## Problem details
For the material below, output exactly the span from the line with "Cloud-based storage –" to the line with "Automation & CI/CD", including both, and nothing besides.

## Exercise materials
+ + + + +
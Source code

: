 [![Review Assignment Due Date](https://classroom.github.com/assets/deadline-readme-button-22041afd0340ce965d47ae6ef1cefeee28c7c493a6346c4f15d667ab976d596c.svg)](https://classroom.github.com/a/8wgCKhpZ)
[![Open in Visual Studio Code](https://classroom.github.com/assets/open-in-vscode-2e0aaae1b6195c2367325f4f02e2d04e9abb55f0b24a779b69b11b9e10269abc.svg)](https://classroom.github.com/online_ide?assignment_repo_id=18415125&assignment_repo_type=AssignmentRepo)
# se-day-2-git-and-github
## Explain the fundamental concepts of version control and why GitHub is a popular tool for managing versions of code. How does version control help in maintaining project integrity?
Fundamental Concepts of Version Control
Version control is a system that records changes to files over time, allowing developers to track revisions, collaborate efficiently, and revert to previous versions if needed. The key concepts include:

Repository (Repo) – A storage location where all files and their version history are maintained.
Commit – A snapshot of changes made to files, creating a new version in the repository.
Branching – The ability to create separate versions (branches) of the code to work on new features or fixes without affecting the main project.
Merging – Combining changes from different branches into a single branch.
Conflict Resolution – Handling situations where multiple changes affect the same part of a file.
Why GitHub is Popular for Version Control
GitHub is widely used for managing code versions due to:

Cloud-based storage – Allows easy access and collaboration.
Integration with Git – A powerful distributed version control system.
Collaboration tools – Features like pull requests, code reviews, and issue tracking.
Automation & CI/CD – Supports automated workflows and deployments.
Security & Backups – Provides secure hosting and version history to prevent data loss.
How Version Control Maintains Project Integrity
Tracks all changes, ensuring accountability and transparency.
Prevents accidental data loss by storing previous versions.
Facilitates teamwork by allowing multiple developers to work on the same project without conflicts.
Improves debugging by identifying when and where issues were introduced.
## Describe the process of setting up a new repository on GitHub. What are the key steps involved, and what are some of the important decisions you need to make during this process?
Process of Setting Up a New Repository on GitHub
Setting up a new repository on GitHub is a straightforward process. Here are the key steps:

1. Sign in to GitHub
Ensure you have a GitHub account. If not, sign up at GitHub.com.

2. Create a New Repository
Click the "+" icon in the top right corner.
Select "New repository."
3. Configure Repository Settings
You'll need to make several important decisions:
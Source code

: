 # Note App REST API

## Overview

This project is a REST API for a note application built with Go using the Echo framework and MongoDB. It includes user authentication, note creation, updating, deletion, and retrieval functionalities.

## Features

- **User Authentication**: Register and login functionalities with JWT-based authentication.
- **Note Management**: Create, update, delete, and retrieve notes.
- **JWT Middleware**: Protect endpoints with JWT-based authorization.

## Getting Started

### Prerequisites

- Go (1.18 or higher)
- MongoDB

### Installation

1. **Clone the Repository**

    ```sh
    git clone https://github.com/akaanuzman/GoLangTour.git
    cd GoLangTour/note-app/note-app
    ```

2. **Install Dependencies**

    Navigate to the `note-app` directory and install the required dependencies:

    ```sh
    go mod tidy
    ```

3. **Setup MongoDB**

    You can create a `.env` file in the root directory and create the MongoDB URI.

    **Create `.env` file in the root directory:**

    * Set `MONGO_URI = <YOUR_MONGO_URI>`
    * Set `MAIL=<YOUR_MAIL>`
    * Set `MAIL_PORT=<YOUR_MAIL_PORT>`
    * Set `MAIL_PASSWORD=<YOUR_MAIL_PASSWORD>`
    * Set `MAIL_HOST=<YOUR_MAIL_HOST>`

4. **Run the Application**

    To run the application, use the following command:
+ + + + +
## Solution to the problem
Cloud-based storage – Allows easy access and collaboration.
Integration with Git – A powerful distributed version control system.
Collaboration tools – Features like pull requests, code reviews, and issue tracking.
Automation & CI/CD – Supports automated workflows and deployments.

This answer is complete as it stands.